Match Box is an iPhone game prototype that uses isolated word recognition. My colleague Sebastian Böhm and I have been working on this for a couple of weeks during the lab course Similarity Modeling 1 at our university.

The main idea of the game is the following:

  • Create a picture with your iPhone.
  • In one word describe an object contained in the picture. This will be recorded into a sound file.
  • Send the picture and the spoken word to a friend.
  • Your friend will have to guess an object shown on the sent picture without listening to the description you have sent along. The word-matching algorithm then compares the two spoken words and gives your friend a visual feedback if his description matches yours, and if not, how similar it sounds.

Since we haven't had any previous experience in speech recognition, this project was really for us to learn about this particularly interesting area. In order for the isolated word recognition to work, we have developed a library called Word Match that basically allows you to extract features from recorded speech and measure their similarity. This is achieved by extracting Mel-Frequency Cepstral Coefficients (MFCCs) [1] from both samples and then measuring the distance between them using Dynamic Time Warping (DTW) [2]. The MFCCs represent an uncorrelated set of values expressing the important characteristics of a spoken word. A very nice description of the process of extracting MFCCs is given by Jurafsky [3]. DTW allows to compensate for non-linear time-stretching between the two utterances, i.e. the individual pace of a speaker.

The game prototype MatchBox is basically built around our word-matching library with additional code for simple peer-to-peer networking, audio recording and user interaction. Audio capturing is done using the Voice Processing Audio Unit of iOS. This delivers great recording quality for speech as noise canceling and automatic gain reduction are built-in features. MFCC/DTW also required us to perform some additional thresholding operations at the begin and end of the recorded utterance. These values strongly influence the performance of the comparison algorithm and therefore have to be configured carefully.

As I am currently working on other projects that require efficient audio analysis, I took this project as an opportunity to implement the MFCC extraction process as efficiently as it was possible for me.

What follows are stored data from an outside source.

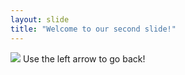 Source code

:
 ```yaml
---
layout: slide
title: "Welcome to our second slide!"
---
```

<img src='https://inteng-storage.s3.amazonaws.com/img/iea/yrwQvLJbON/sizes/programmer-memes_md.jpg'>
Use the left arrow to go back!
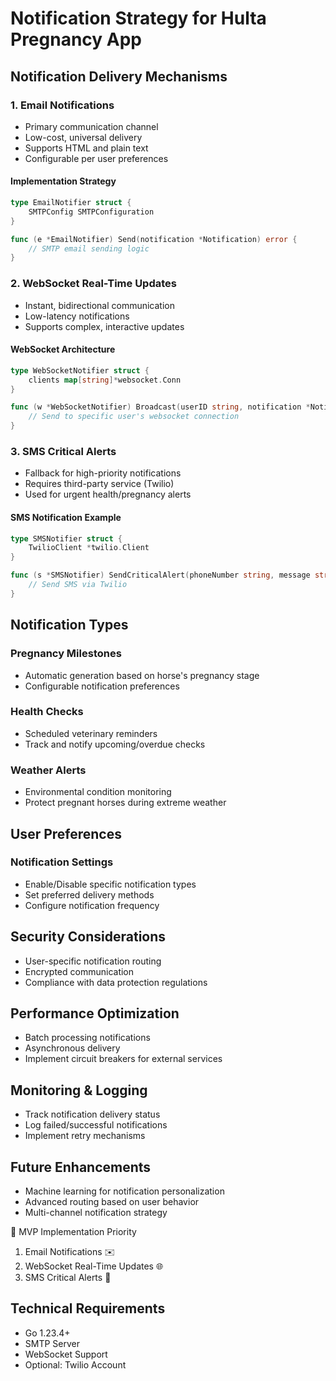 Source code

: # Notification Strategy for Hulta Pregnancy App

## Notification Delivery Mechanisms

### 1. Email Notifications
- Primary communication channel
- Low-cost, universal delivery
- Supports HTML and plain text
- Configurable per user preferences

#### Implementation Strategy
```go
type EmailNotifier struct {
    SMTPConfig SMTPConfiguration
}

func (e *EmailNotifier) Send(notification *Notification) error {
    // SMTP email sending logic
}
```

### 2. WebSocket Real-Time Updates
- Instant, bidirectional communication
- Low-latency notifications
- Supports complex, interactive updates

#### WebSocket Architecture
```go
type WebSocketNotifier struct {
    clients map[string]*websocket.Conn
}

func (w *WebSocketNotifier) Broadcast(userID string, notification *Notification) {
    // Send to specific user's websocket connection
}
```

### 3. SMS Critical Alerts
- Fallback for high-priority notifications
- Requires third-party service (Twilio)
- Used for urgent health/pregnancy alerts

#### SMS Notification Example
```go
type SMSNotifier struct {
    TwilioClient *twilio.Client
}

func (s *SMSNotifier) SendCriticalAlert(phoneNumber string, message string) error {
    // Send SMS via Twilio
}
```

## Notification Types

### Pregnancy Milestones
- Automatic generation based on horse's pregnancy stage
- Configurable notification preferences

### Health Checks
- Scheduled veterinary reminders
- Track and notify upcoming/overdue checks

### Weather Alerts
- Environmental condition monitoring
- Protect pregnant horses during extreme weather

## User Preferences

### Notification Settings
- Enable/Disable specific notification types
- Set preferred delivery methods
- Configure notification frequency

## Security Considerations
- User-specific notification routing
- Encrypted communication
- Compliance with data protection regulations

## Performance Optimization
- Batch processing notifications
- Asynchronous delivery
- Implement circuit breakers for external services

## Monitoring & Logging
- Track notification delivery status
- Log failed/successful notifications
- Implement retry mechanisms

## Future Enhancements
- Machine learning for notification personalization
- Advanced routing based on user behavior
- Multi-channel notification strategy

🚀 MVP Implementation Priority
1. Email Notifications ✉️
2. WebSocket Real-Time Updates 🌐
3. SMS Critical Alerts 📱

## Technical Requirements
- Go 1.23.4+
- SMTP Server
- WebSocket Support
- Optional: Twilio Account
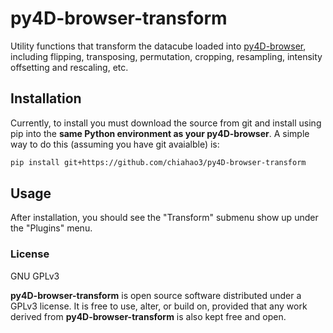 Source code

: 
# py4D-browser-transform

Utility functions that transform the datacube loaded into [py4D-browser](https://github.com/sezelt/py4D-browser), including flipping, transposing, permutation, cropping, resampling, intensity offsetting and rescaling, etc.

## Installation 
Currently, to install you must download the source from git and install using pip into the **same Python environment as your py4D-browser**. A simple way to do this (assuming you have git avaialble) is:
```bash
pip install git+https://github.com/chiahao3/py4D-browser-transform
```

## Usage
After installation, you should see the "Transform" submenu show up under the "Plugins" menu.

### License

GNU GPLv3

**py4D-browser-transform** is open source software distributed under a GPLv3 license.
It is free to use, alter, or build on, provided that any work derived from **py4D-browser-transform** is also kept free and open.
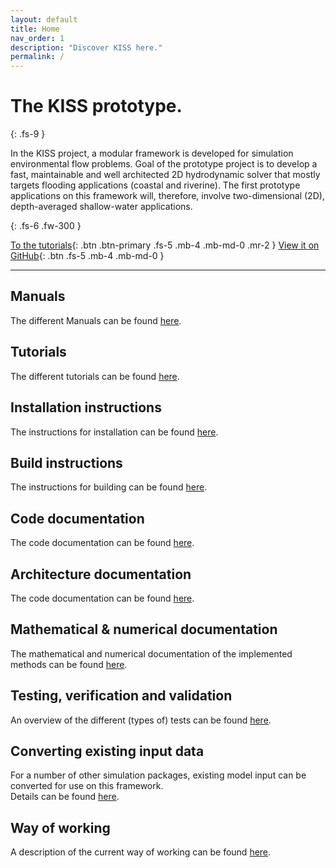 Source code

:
 ```yaml
---
layout: default
title: Home
nav_order: 1
description: "Discover KISS here."
permalink: /
---
```


# The KISS prototype.
{: .fs-9 }

In the KISS project, a modular framework is developed for simulation environmental flow problems.
Goal of the prototype project is to develop a fast, maintainable and well architected 2D hydrodynamic solver that mostly targets flooding applications (coastal and riverine).
The first prototype applications on this framework will, therefore, involve two-dimensional (2D), depth-averaged shallow-water applications.

{: .fs-6 .fw-300 }

[To the tutorials](#Tutorials){: .btn .btn-primary .fs-5 .mb-4 .mb-md-0 .mr-2 } [View it on GitHub](https://github.com/Deltares/KissProto1/){: .btn .fs-5 .mb-4 .mb-md-0 }

---

## Manuals

The different Manuals can be found [here](docs/manuals.md).

## Tutorials

The different tutorials can be found [here](docs/tutorials.md).

## Installation instructions

The instructions for installation can be found [here](docs/installation.md).

## Build instructions

The instructions for building can be found [here](docs/building.md).

## Code documentation

The code documentation can be found [here](docs/code.md).

## Architecture documentation

The code documentation can be found [here](kiss/docs/architecture/architecture.md).

## Mathematical & numerical documentation

The mathematical and numerical documentation of the implemented methods can be found [here](docs/numerics.md).

## Testing, verification and validation

An overview of the different (types of) tests can be found [here](docs/tests.md).

## Converting existing input data

For a number of other simulation packages, existing model input can be converted for use on this framework.  
Details can be found [here](docs/input_conversion.md).

## Way of working

A description of the current way of working can be found [here](docs/way_of_working.md).
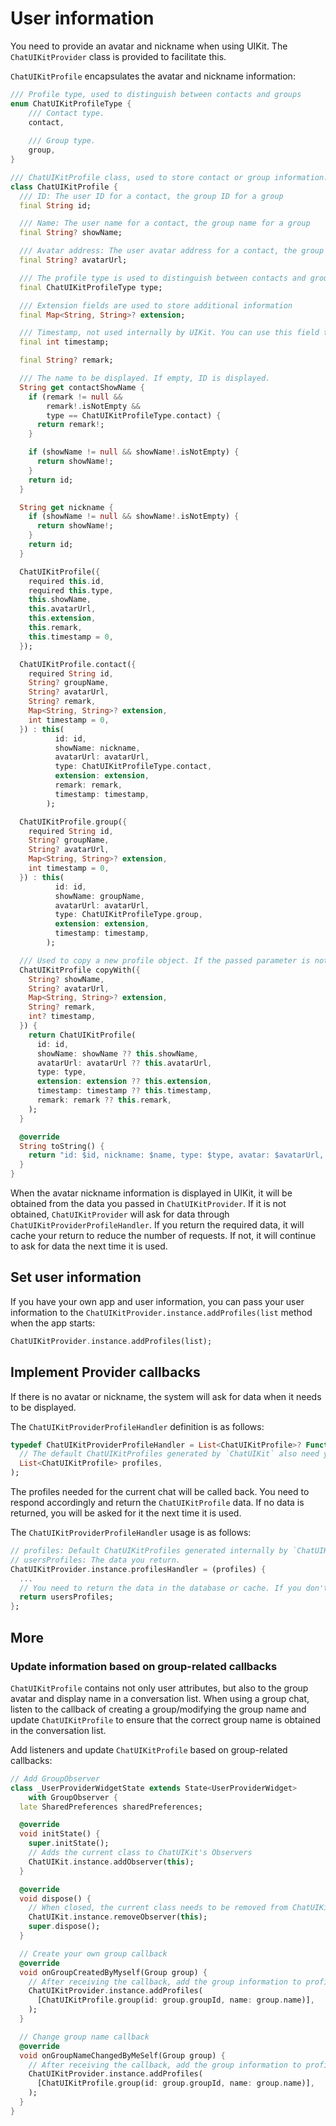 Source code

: # User information

You need to provide an avatar and nickname when using UIKit. The `ChatUIKitProvider` class is provided to facilitate this.

`ChatUIKitProfile` encapsulates the avatar and nickname information:

```dart
/// Profile type, used to distinguish between contacts and groups
enum ChatUIKitProfileType {
    /// Contact type.
    contact,
    
    /// Group type.
    group,
}

/// ChatUIKitProfile class, used to store contact or group information.
class ChatUIKitProfile {
  /// ID: The user ID for a contact, the group ID for a group
  final String id;

  /// Name: The user name for a contact, the group name for a group
  final String? showName;

  /// Avatar address: The user avatar address for a contact, the group avatar address for the group
  final String? avatarUrl;

  /// The profile type is used to distinguish between contacts and groups. For details, see [ChatUIKitProfileType]
  final ChatUIKitProfileType type;

  /// Extension fields are used to store additional information
  final Map<String, String>? extension;

  /// Timestamp, not used internally by UIKit. You can use this field to store timestamp information.
  final int timestamp;

  final String? remark;

  /// The name to be displayed. If empty, ID is displayed.
  String get contactShowName {
    if (remark != null &&
        remark!.isNotEmpty &&
        type == ChatUIKitProfileType.contact) {
      return remark!;
    }

    if (showName != null && showName!.isNotEmpty) {
      return showName!;
    }
    return id;
  }

  String get nickname {
    if (showName != null && showName!.isNotEmpty) {
      return showName!;
    }
    return id;
  }

  ChatUIKitProfile({
    required this.id,
    required this.type,
    this.showName,
    this.avatarUrl,
    this.extension,
    this.remark,
    this.timestamp = 0,
  });

  ChatUIKitProfile.contact({
    required String id,
    String? groupName,
    String? avatarUrl,
    String? remark,
    Map<String, String>? extension,
    int timestamp = 0,
  }) : this(
          id: id,
          showName: nickname,
          avatarUrl: avatarUrl,
          type: ChatUIKitProfileType.contact,
          extension: extension,
          remark: remark,
          timestamp: timestamp,
        );

  ChatUIKitProfile.group({
    required String id,
    String? groupName,
    String? avatarUrl,
    Map<String, String>? extension,
    int timestamp = 0,
  }) : this(
          id: id,
          showName: groupName,
          avatarUrl: avatarUrl,
          type: ChatUIKitProfileType.group,
          extension: extension,
          timestamp: timestamp,
        );

  /// Used to copy a new profile object. If the passed parameter is not empty, the passed parameter is used; otherwise the parameters of the current profile are used.
  ChatUIKitProfile copyWith({
    String? showName,
    String? avatarUrl,
    Map<String, String>? extension,
    String? remark,
    int? timestamp,
  }) {
    return ChatUIKitProfile(
      id: id,
      showName: showName ?? this.showName,
      avatarUrl: avatarUrl ?? this.avatarUrl,
      type: type,
      extension: extension ?? this.extension,
      timestamp: timestamp ?? this.timestamp,
      remark: remark ?? this.remark,
    );
  }

  @override
  String toString() {
    return "id: $id, nickname: $name, type: $type, avatar: $avatarUrl, remark: $remark \n";
  }
}
```

When the avatar nickname information is displayed in UIKit, it will be obtained from the data you passed in `ChatUIKitProvider`. If it is not obtained, `ChatUIKitProvider` will ask for data through `ChatUIKitProviderProfileHandler`. If you return the required data, it will cache your return to reduce the number of requests. If not, it will continue to ask for data the next time it is used.

## Set user information

If you have your own app and user information, you can pass your user information to the `ChatUIKitProvider.instance.addProfiles(list` method when the app starts:

```dart
ChatUIKitProvider.instance.addProfiles(list);
```

## Implement Provider callbacks

If there is no avatar or nickname, the system will ask for data when it needs to be displayed.

The `ChatUIKitProviderProfileHandler` definition is as follows:

```dart
typedef ChatUIKitProviderProfileHandler = List<ChatUIKitProfile>? Function(
  // The default ChatUIKitProfiles generated by `ChatUIKit` also need you to return data. If you have real data, you can return it to `ChatUIKit`, and UIKit will cache your return.
  List<ChatUIKitProfile> profiles,
);
```

The profiles needed for the current chat will be called back. You need to respond accordingly and return the `ChatUIKitProfile` data. If no data is returned, you will be asked for it the next time it is used.

The `ChatUIKitProviderProfileHandler` usage is as follows:

```dart
// profiles: Default ChatUIKitProfiles generated internally by `ChatUIKit`.
// usersProfiles: The data you return.
ChatUIKitProvider.instance.profilesHandler = (profiles) {
  ...
  // You need to return the data in the database or cache. If you don't return it, you will be asked for the data next time you need it.
  return usersProfiles;
};
```

## More

### Update information based on group-related callbacks

`ChatUIKitProfile` contains not only user attributes, but also to the group avatar and display name in a conversation list. When using a group chat, listen to the callback of creating a group/modifying the group name and update `ChatUIKitProfile` to ensure that the correct group name is obtained in the conversation list.

Add listeners and update `ChatUIKitProfile` based on group-related callbacks:

```dart
// Add GroupObserver
class _UserProviderWidgetState extends State<UserProviderWidget>
    with GroupObserver {
  late SharedPreferences sharedPreferences;

  @override
  void initState() {
    super.initState();
    // Adds the current class to ChatUIKit's Observers
    ChatUIKit.instance.addObserver(this);
  }

  @override
  void dispose() {
    // When closed, the current class needs to be removed from ChatUIKit's Observers
    ChatUIKit.instance.removeObserver(this);
    super.dispose();
  }

  // Create your own group callback
  @override
  void onGroupCreatedByMyself(Group group) {
    // After receiving the callback, add the group information to profiles
    ChatUIKitProvider.instance.addProfiles(
      [ChatUIKitProfile.group(id: group.groupId, name: group.name)],
    );
  }

  // Change group name callback
  @override
  void onGroupNameChangedByMeSelf(Group group) {
    // After receiving the callback, add the group information to profiles
    ChatUIKitProvider.instance.addProfiles(
      [ChatUIKitProfile.group(id: group.groupId, name: group.name)],
    );
  }
}
``` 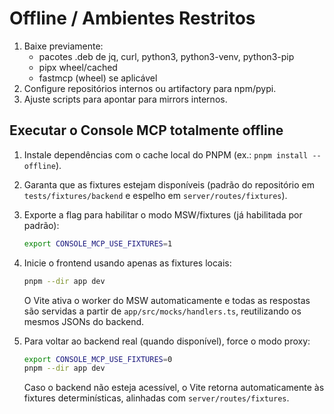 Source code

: 
# Offline / Ambientes Restritos

1) Baixe previamente:
   - pacotes .deb de jq, curl, python3, python3-venv, python3-pip
   - pipx wheel/cached
   - fastmcp (wheel) se aplicável
2) Configure repositórios internos ou artifactory para npm/pypi.
3) Ajuste scripts para apontar para mirrors internos.

## Executar o Console MCP totalmente offline

1. Instale dependências com o cache local do PNPM (ex.: `pnpm install --offline`).
2. Garanta que as fixtures estejam disponíveis (padrão do repositório em `tests/fixtures/backend` e espelho em `server/routes/fixtures`).
3. Exporte a flag para habilitar o modo MSW/fixtures (já habilitada por padrão):

   ```bash
   export CONSOLE_MCP_USE_FIXTURES=1
   ```

4. Inicie o frontend usando apenas as fixtures locais:

   ```bash
   pnpm --dir app dev
   ```

   O Vite ativa o worker do MSW automaticamente e todas as respostas são servidas a partir de `app/src/mocks/handlers.ts`, reutilizando os mesmos JSONs do backend.

5. Para voltar ao backend real (quando disponível), force o modo proxy:

   ```bash
   export CONSOLE_MCP_USE_FIXTURES=0
   pnpm --dir app dev
   ```

   Caso o backend não esteja acessível, o Vite retorna automaticamente às fixtures determinísticas, alinhadas com `server/routes/fixtures`.
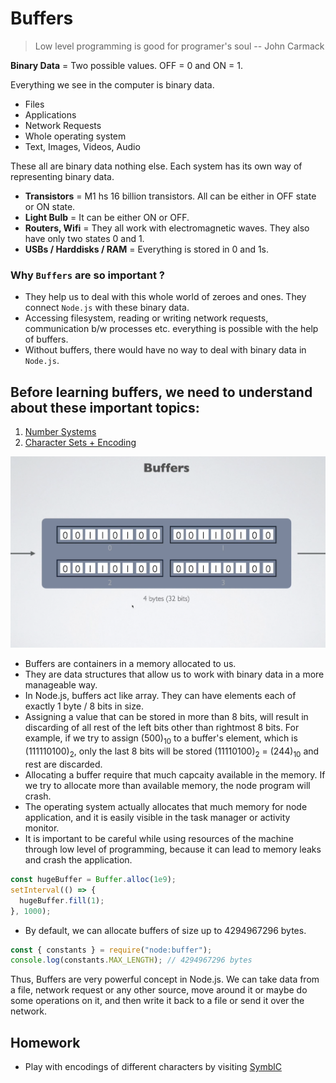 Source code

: # Buffers

> Low level programming is good for programer's soul
> -- John Carmack

**Binary Data** = Two possible values. OFF = 0 and ON = 1.

Everything we see in the computer is binary data.

- Files
- Applications
- Network Requests
- Whole operating system
- Text, Images, Videos, Audio

These all are binary data nothing else. Each system has its own way of representing binary data.

- **Transistors** = M1 hs 16 billion transistors. All can be either in OFF state or ON state.
- **Light Bulb** = It can be either ON or OFF.
- **Routers, Wifi** = They all work with electromagnetic waves. They also have only two states 0 and 1.
- **USBs / Harddisks / RAM** = Everything is stored in 0 and 1s.

### Why `Buffers` are so important ?

- They help us to deal with this whole world of zeroes and ones. They connect `Node.js` with these binary data.
- Accessing filesystem, reading or writing network requests, communication b/w processes etc. everything is possible with the help of buffers.
- Without buffers, there would have no way to deal with binary data in `Node.js`.

## Before learning buffers, we need to understand about these important topics:

1. [Number Systems](./01-number-systems.md)
2. [Character Sets + Encoding](./02-character-sets-encoding.md)

![](/assets/2025-06-30-23-12-22.png)

- Buffers are containers in a memory allocated to us.
- They are data structures that allow us to work with binary data in a more manageable way.
- In Node.js, buffers act like array. They can have elements each of exactly 1 byte / 8 bits in size.
- Assigning a value that can be stored in more than 8 bits, will result in discarding of all rest of the left bits other than rightmost 8 bits. For example, if we try to assign (500)<sub>10</sub> to a buffer's element, which is (111110100)<sub>2</sub>, only the last 8 bits will be stored (11110100)<sub>2</sub> = (244)<sub>10</sub> and rest are discarded.
- Allocating a buffer require that much capcaity available in the memory. If we try to allocate more than available memory, the node program will crash.
- The operating system actually allocates that much memory for node application, and it is easily visible in the task manager or activity monitor.
- It is important to be careful while using resources of the machine through low level of programming, because it can lead to memory leaks and crash the application.

```js
const hugeBuffer = Buffer.alloc(1e9);
setInterval(() => {
  hugeBuffer.fill(1);
}, 1000);
```

- By default, we can allocate buffers of size up to 4294967296 bytes.

```js
const { constants } = require("node:buffer");
console.log(constants.MAX_LENGTH); // 4294967296 bytes
```

Thus, Buffers are very powerful concept in Node.js. We can take data from a file, network request or any other source, move around it or maybe do some operations on it, and then write it back to a file or send it over the network.

## Homework

- Play with encodings of different characters by visiting [SymblC](https://symbl.cc)
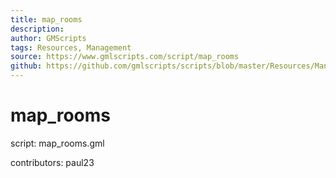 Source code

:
 ```yaml
---
title: map_rooms
description: 
author: GMScripts
tags: Resources, Management
source: https://www.gmlscripts.com/script/map_rooms
github: https://github.com/gmlscripts/scripts/blob/master/Resources/Management/map_rooms.gml
---
```


map_rooms
=========

script: map_rooms.gml

contributors: paul23
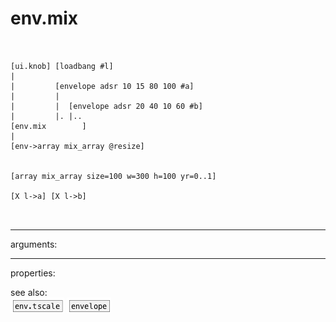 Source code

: # env.mix

```


[ui.knob] [loadbang #l]
|
|         [envelope adsr 10 15 80 100 #a]
|         |
|         |  [envelope adsr 20 40 10 60 #b]
|         |. |..
[env.mix        ]
|
[env->array mix_array @resize]


[array mix_array size=100 w=300 h=100 yr=0..1]

[X l->a] [X l->b]

            
```
---
arguments:


---
properties:


see also:<br>
![env.tscale](img/object_env.tscale.png)
![envelope](img/object_envelope.png)
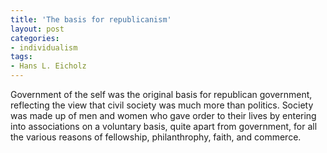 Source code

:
 ```yaml
---
title: 'The basis for republicanism'
layout: post
categories:
- individualism
tags:
- Hans L. Eicholz
---
```


Government of the self was the original basis for republican government, reflecting the view that civil society was much more than politics. Society was made up of men and women who gave order to their lives by entering into associations on a voluntary basis, quite apart from government, for all the various reasons of fellowship, philanthrophy, faith, and commerce.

In the sources of this project, you will find a class MFCCProcessor that uses Apple's Accelerate framework (i.e. vDSP) for performing the calculations necessary in order to retrieve the MFCC components from a window of audio samples. The MFCC extraction is very robust and most efficient on both platforms, iOS and OS X. Our implementation has been tested against a commonly used MFCC Matlab implementation for its correctness.

The complete source code of this project is available under the MIT license. Please note that the MatchBox application itself rather represents a nice use-case scenario for the extraction process than a ready-to-deploy iOS application. We have mostly focused our work on the MFCC and DTW code which we have tested thoroughly. I believe there are some really useful pieces of code for developers working with audio feature extraction on OSX / iOS.

References:

[1] P. Mermelstein, “Distance measures for speech recognition, psychological and instrumental,” Pattern Recognition and Artificial Intelligence, vol. 116, 1976.

[2] H. Sakoe and S. Chiba, “Dynamic programming algorithm optimization
for spoken word recognition,” Acoustics, Speech and Signal Processing, IEEE Transactions on, vol. 26, no. 1, pp. 43–49, 1978.

[3] D. Jurafsky, J. Martin, and A. Kehler, Speech and language processing: An
introduction to natural language processing, computational linguistics, and speech recognition. pp. 295 - 302, Prentice Hall, 2009.